(Data entries)
● ● ●

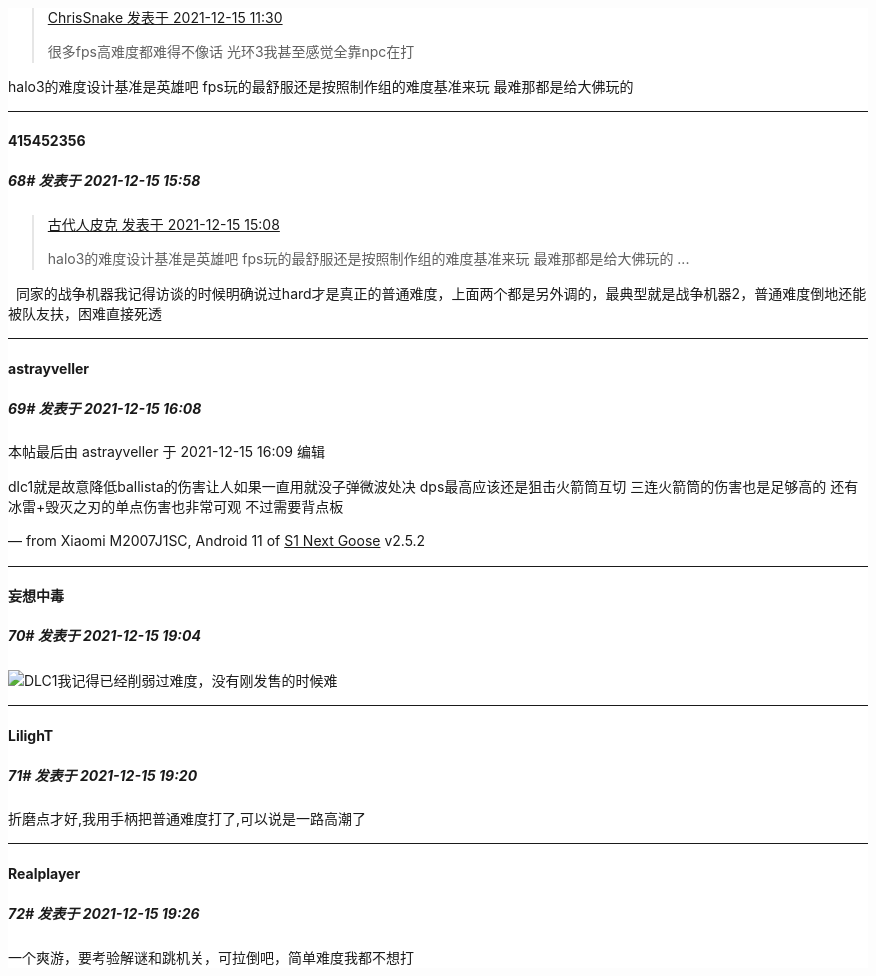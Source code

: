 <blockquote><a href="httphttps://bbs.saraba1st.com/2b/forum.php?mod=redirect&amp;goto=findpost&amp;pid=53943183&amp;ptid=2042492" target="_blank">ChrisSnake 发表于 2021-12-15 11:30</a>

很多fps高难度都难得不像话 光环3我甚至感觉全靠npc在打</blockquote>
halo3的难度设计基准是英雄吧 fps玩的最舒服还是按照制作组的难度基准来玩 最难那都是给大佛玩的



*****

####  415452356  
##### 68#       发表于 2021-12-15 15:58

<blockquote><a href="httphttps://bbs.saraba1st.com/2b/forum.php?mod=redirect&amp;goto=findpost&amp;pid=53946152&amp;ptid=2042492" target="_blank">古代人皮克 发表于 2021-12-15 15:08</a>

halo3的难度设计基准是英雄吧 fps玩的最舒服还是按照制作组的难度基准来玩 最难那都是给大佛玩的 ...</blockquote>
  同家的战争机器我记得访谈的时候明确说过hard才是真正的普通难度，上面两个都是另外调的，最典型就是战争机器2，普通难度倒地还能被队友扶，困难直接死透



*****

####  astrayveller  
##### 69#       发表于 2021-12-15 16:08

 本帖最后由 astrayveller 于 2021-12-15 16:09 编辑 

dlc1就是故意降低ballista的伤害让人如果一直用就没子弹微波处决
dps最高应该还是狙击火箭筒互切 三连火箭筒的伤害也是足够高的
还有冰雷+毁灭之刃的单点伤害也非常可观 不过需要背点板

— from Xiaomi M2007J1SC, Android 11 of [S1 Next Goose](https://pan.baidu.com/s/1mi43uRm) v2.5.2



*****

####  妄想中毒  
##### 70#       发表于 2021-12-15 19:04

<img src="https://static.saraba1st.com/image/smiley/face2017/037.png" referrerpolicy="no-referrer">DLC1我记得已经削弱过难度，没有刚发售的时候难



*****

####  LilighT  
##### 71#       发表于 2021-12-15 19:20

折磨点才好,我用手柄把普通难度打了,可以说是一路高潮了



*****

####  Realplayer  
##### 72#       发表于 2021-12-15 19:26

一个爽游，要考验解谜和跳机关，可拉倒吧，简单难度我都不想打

● ● ●

Using the data above, tally each line that has the string "astrayveller" and report only the sum.

2